Friday, March 22, 2013

In pursuit of singing birds


Yesterday in Regent's Park, I walked up to a British man who was sitting on a bench. We exchanged hellos, then I asked if he knew the name of the elusive bird that I could hear but not see, despite much lurking about the neatly shaped shrubbery. (Regent's Park, I found, is more classical when it comes to garden design and layout than is Hyde Park.) 

He smiled with a wry expression. "I think—not sure about it at all, so don't take my word for it, but I think it's a chaffinch." 

I thanked him and then sat down on my own bench to Google chaffinch songs. The nice man (I want to call him a chap and impress you with my Britishisms, ha) got up from his bench to leave the park, and as he walked past me he chuckled at the bird sounds emanating from my iPad. 

He paused a moment. "I think I also hear a blackbird," he added.

"Yes! I thought one sounded like a blackbird, too."

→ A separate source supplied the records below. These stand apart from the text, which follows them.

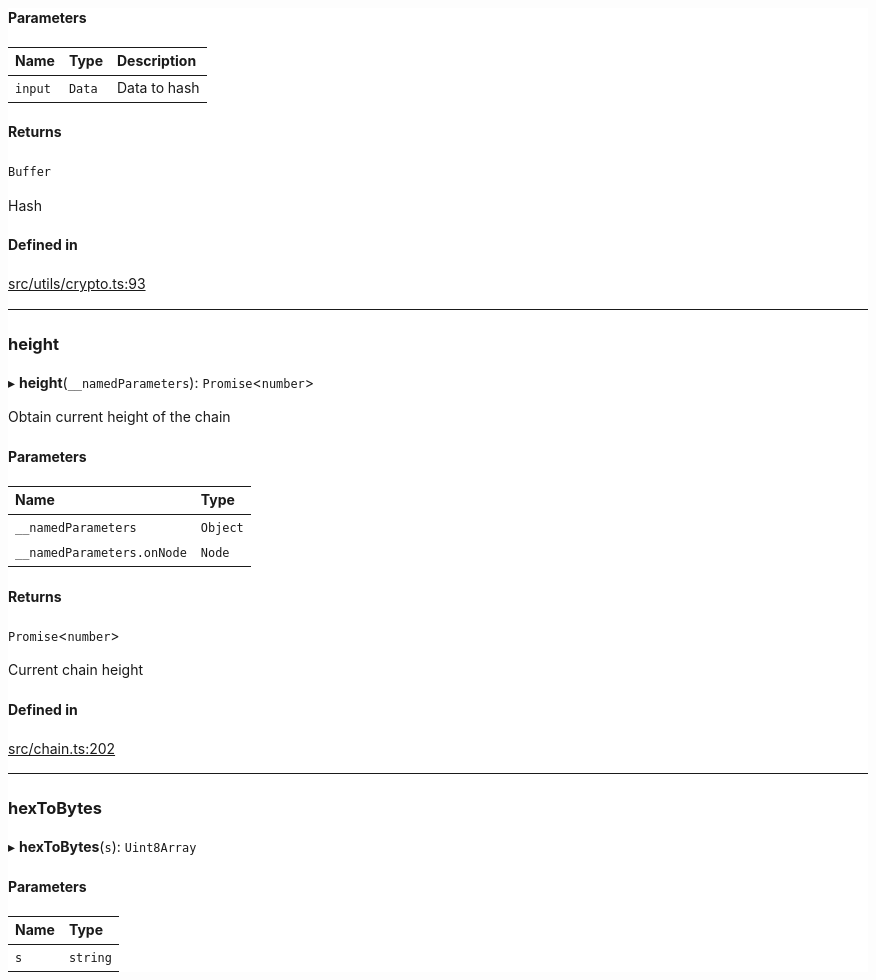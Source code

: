 #### Parameters

| Name | Type | Description |
| :------ | :------ | :------ |
| `input` | `Data` | Data to hash |

#### Returns

`Buffer`

Hash

#### Defined in

[src/utils/crypto.ts:93](https://github.com/unicorndomaingr/aepp-sdk-js-ts/blob/e06cc9f0/src/utils/crypto.ts#L93)

___

### height

▸ **height**(`__namedParameters`): `Promise`<`number`\>

Obtain current height of the chain

#### Parameters

| Name | Type |
| :------ | :------ |
| `__namedParameters` | `Object` |
| `__namedParameters.onNode` | `Node` |

#### Returns

`Promise`<`number`\>

Current chain height

#### Defined in

[src/chain.ts:202](https://github.com/unicorndomaingr/aepp-sdk-js-ts/blob/e06cc9f0/src/chain.ts#L202)

___

### hexToBytes

▸ **hexToBytes**(`s`): `Uint8Array`

#### Parameters

| Name | Type |
| :------ | :------ |
| `s` | `string` |
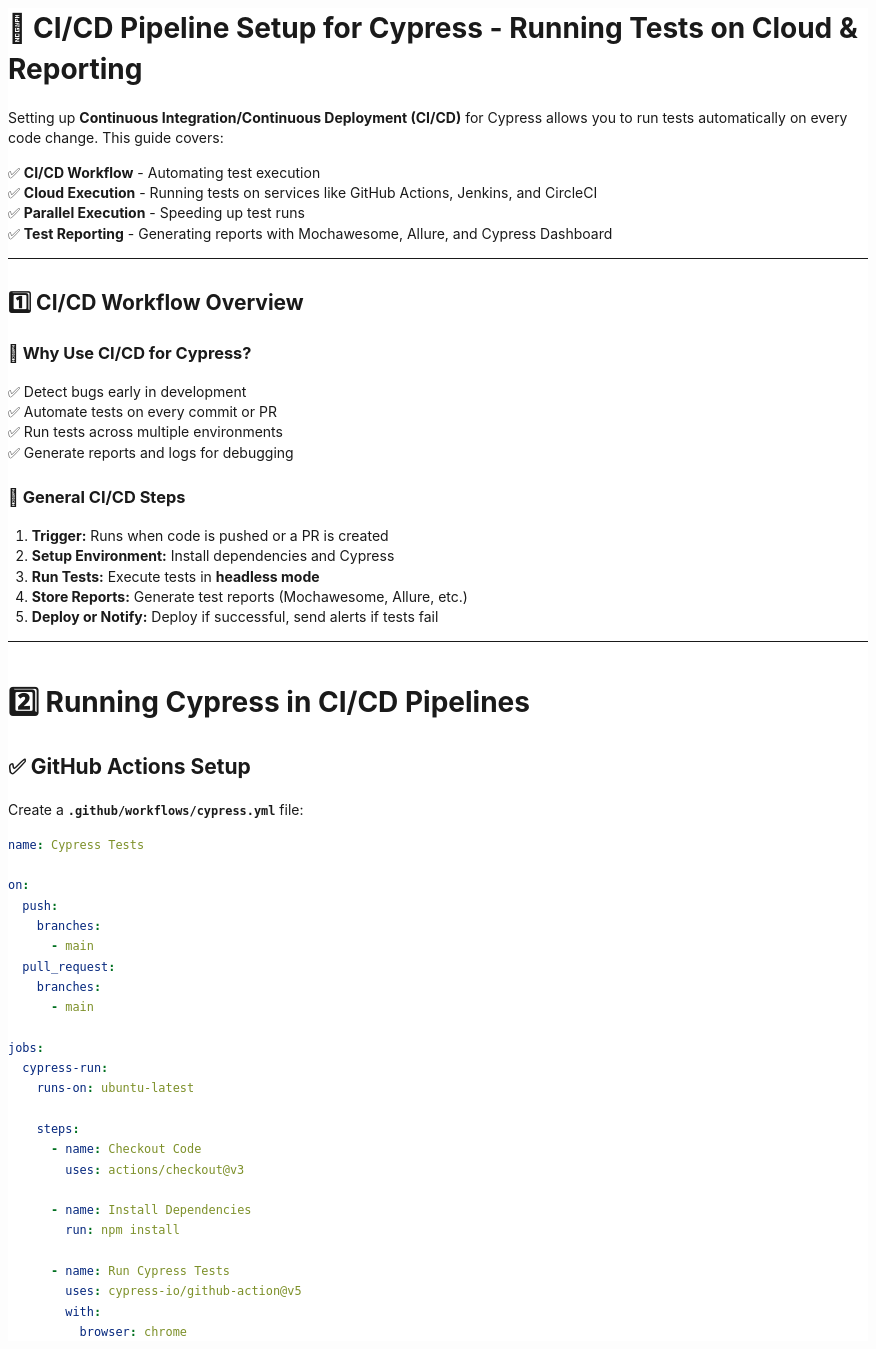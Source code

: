 # **🚀 CI/CD Pipeline Setup for Cypress - Running Tests on Cloud & Reporting**  

Setting up **Continuous Integration/Continuous Deployment (CI/CD)** for Cypress allows you to run tests automatically on every code change. This guide covers:  

✅ **CI/CD Workflow** - Automating test execution  
✅ **Cloud Execution** - Running tests on services like GitHub Actions, Jenkins, and CircleCI  
✅ **Parallel Execution** - Speeding up test runs  
✅ **Test Reporting** - Generating reports with Mochawesome, Allure, and Cypress Dashboard  

---

## **1️⃣ CI/CD Workflow Overview**  

### 🔹 **Why Use CI/CD for Cypress?**  
✅ Detect bugs early in development  
✅ Automate tests on every commit or PR  
✅ Run tests across multiple environments  
✅ Generate reports and logs for debugging  

### 🔹 **General CI/CD Steps**  
1. **Trigger:** Runs when code is pushed or a PR is created  
2. **Setup Environment:** Install dependencies and Cypress  
3. **Run Tests:** Execute tests in **headless mode**  
4. **Store Reports:** Generate test reports (Mochawesome, Allure, etc.)  
5. **Deploy or Notify:** Deploy if successful, send alerts if tests fail  

---

# **2️⃣ Running Cypress in CI/CD Pipelines**  

## **✅ GitHub Actions Setup**  

Create a **`.github/workflows/cypress.yml`** file:  
```yaml
name: Cypress Tests

on:
  push:
    branches:
      - main
  pull_request:
    branches:
      - main

jobs:
  cypress-run:
    runs-on: ubuntu-latest

    steps:
      - name: Checkout Code
        uses: actions/checkout@v3

      - name: Install Dependencies
        run: npm install

      - name: Run Cypress Tests
        uses: cypress-io/github-action@v5
        with:
          browser: chrome
```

We smiled, and he walked on, and I tried to determine if the bird I heard singing in real life matched the songs of the blackbird and chaffinch I was hearing on YouTube. The results were inconclusive. But the brief cultural exchange between park admirers was welcome.

Below, many photos of trees, which you'll have to put up with throughout the course of this trip because I am a dryad at heart. Many of them undulate so...like they're dancing. Even more than trees usually do. And also, this is the first time I've ever seen a pigeon hanging out in a tree. They must do it all the time, but I've just never seen it before and it made me giggle.

P.S. I picked up that bottle and threw it in the trash—now a truly international litter vigilante!